Ficamos então numa situação sui generis: o eleitor de esquerda rejeita os partidos que se dizem de esquerda, e os partidos que são chamados “de direita” (embora, justiça seja feita, nunca tenham se proclamado dessa forma) rejeitam o eleitor de direita. E o que se vê é que políticos que tradicionalmente tentam se associar a valores de um ou de outro campo, como Marcelo Freixo e Jair Bolsonaro, não tem densidade eleitoral para ocupar cargos majoritários, seja em nível local, seja em nível nacional.

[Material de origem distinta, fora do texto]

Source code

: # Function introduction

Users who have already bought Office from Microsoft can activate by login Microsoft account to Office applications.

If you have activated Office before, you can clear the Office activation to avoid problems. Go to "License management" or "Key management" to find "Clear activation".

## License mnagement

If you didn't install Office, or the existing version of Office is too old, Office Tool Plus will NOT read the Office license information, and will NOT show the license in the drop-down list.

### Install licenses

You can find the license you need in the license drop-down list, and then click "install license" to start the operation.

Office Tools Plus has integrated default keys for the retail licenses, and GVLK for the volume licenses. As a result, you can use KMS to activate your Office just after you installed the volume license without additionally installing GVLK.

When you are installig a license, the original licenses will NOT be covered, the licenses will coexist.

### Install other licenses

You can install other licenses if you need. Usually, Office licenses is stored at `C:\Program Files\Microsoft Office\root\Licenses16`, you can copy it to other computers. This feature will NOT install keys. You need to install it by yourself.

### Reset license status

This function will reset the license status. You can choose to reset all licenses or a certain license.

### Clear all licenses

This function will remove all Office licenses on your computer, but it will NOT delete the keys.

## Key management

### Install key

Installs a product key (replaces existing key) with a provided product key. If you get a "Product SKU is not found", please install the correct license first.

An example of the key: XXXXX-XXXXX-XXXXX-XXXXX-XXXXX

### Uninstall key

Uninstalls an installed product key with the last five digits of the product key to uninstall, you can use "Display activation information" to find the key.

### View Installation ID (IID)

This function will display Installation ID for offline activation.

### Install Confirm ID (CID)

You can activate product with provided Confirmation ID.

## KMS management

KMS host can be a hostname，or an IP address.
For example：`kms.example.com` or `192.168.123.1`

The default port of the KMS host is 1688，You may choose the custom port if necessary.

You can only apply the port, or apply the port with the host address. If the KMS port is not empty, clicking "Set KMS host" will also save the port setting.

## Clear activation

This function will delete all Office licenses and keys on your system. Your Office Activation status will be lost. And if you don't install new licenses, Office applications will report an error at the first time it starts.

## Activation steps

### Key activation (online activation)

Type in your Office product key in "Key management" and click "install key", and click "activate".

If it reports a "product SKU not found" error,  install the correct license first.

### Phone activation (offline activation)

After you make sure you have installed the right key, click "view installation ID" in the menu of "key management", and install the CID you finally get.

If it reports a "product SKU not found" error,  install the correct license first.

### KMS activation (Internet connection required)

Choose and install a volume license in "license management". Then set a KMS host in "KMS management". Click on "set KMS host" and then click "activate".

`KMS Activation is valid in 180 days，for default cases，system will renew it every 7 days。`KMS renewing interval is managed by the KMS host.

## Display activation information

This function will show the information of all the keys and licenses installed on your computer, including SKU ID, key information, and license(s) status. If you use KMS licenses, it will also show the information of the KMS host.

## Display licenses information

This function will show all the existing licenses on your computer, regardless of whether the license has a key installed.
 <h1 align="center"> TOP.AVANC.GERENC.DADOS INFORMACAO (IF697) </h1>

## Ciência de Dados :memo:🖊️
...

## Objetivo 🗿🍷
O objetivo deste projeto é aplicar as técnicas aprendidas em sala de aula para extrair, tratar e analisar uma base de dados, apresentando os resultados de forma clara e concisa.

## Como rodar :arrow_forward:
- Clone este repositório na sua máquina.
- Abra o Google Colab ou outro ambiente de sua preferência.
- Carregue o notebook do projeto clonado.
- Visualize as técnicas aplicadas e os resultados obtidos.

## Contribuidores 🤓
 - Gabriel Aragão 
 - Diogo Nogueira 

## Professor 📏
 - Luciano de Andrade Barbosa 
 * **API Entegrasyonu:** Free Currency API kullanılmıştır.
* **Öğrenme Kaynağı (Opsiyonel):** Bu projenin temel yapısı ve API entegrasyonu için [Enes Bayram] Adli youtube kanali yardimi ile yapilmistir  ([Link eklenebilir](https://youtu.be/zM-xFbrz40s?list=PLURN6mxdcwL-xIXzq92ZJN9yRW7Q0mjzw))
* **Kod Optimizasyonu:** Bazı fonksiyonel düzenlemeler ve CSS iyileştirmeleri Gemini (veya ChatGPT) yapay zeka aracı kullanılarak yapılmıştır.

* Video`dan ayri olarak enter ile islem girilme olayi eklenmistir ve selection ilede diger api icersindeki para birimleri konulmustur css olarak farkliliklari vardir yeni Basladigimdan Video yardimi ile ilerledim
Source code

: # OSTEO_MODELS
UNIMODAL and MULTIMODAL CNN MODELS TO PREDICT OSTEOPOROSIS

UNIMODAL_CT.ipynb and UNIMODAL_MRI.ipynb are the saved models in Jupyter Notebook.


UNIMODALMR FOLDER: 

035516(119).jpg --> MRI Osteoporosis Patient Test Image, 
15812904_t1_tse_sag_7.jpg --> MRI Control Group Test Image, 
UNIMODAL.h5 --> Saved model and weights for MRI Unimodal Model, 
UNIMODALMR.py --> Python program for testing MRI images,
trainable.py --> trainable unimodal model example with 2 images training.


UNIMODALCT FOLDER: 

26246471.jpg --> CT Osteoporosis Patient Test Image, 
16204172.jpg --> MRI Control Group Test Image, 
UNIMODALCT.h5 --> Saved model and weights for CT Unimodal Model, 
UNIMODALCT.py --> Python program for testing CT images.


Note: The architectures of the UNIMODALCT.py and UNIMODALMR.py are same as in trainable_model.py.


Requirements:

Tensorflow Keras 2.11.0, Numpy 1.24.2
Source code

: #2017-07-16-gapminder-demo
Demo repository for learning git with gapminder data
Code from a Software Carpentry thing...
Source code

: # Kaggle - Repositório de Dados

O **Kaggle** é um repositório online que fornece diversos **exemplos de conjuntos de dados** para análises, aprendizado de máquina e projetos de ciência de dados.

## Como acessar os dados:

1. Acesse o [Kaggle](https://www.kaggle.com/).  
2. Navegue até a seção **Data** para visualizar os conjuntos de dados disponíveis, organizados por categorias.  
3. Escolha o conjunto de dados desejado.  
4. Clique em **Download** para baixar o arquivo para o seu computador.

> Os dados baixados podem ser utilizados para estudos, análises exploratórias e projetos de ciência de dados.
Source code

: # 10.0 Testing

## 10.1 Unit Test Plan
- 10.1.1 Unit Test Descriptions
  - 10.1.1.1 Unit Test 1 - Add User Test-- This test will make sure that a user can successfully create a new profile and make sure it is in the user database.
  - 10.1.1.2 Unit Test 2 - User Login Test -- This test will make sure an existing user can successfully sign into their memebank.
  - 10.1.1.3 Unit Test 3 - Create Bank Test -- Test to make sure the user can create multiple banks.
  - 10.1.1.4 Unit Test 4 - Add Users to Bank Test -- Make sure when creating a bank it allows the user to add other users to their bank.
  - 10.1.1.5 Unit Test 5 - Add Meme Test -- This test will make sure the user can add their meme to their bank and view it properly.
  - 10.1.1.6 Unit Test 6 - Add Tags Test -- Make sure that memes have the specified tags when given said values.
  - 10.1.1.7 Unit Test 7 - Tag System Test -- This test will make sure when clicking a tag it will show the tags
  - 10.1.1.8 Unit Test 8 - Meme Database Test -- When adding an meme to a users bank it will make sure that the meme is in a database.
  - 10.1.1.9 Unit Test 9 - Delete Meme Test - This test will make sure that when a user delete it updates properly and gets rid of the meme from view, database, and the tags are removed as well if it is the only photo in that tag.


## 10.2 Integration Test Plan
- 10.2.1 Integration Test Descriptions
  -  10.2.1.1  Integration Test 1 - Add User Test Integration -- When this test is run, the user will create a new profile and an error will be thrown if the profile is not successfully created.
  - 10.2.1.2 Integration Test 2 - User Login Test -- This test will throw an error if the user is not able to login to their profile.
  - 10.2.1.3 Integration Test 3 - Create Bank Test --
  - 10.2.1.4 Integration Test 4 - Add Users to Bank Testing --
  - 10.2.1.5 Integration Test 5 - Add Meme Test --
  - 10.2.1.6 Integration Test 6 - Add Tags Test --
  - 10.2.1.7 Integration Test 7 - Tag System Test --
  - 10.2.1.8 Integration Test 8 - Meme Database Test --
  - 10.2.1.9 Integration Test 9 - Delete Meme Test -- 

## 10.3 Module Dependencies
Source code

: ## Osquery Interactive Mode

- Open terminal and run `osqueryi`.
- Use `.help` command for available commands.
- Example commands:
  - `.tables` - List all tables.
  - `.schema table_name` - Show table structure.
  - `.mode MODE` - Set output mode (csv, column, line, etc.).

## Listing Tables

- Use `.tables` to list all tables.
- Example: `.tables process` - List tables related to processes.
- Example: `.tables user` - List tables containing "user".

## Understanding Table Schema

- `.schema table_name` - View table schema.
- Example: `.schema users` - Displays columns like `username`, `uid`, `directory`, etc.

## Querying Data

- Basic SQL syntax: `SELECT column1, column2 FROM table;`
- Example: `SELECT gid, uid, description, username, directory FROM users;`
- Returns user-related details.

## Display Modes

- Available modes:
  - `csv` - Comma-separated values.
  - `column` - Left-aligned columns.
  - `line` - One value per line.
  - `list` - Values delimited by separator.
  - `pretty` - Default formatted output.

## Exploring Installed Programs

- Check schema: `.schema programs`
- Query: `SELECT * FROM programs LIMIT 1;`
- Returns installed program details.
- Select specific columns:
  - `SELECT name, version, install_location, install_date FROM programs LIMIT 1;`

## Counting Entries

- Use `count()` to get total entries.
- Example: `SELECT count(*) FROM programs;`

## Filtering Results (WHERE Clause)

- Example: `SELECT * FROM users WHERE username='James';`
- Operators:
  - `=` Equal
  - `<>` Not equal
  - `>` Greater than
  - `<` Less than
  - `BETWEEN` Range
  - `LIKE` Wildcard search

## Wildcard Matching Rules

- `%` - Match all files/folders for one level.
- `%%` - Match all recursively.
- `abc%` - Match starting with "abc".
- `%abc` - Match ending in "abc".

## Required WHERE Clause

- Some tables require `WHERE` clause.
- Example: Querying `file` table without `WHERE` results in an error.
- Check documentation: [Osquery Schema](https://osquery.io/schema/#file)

A situação é (muito) mais grave para o eleitor conservador. Segunda pesquisa Datafolha de 2012, de 60% a 80% da população brasileira expressa visões de mundo conservadoras em assuntos relacionados a drogas, aborto, porte de armas e união de pessoas do mesmo sexo. Esse contingente está órfão: NENHUM partido político com representação no Congresso Nacional hoje se assume como “de direita”. O próprio Partido da Frente Liberal, que costumava carregar uma ou outra bandeira mais conservadora, mudou até de nome para se afastar do rótulo. O PSD de Gilberto Kassab, que aliás nasceu por ingerência do governo de Dilma Rousseff com o escopo de desidratar tanto o DEM (ex-PFL) quando o PMDB, lançou campanha nacional para comunicar que não seria “nem de esquerda, nem de direita”. O PSL, o único partido no Congresso que levanta a bandeira de menor participação estatal na economia (embora em outros temas suas posições sejam bastante dúbias), tem apenas um deputado federal eleito, e nenhum senador.
O brasileiro médio hoje procura desesperadamente um partido que reflita o que ele pensa do mundo.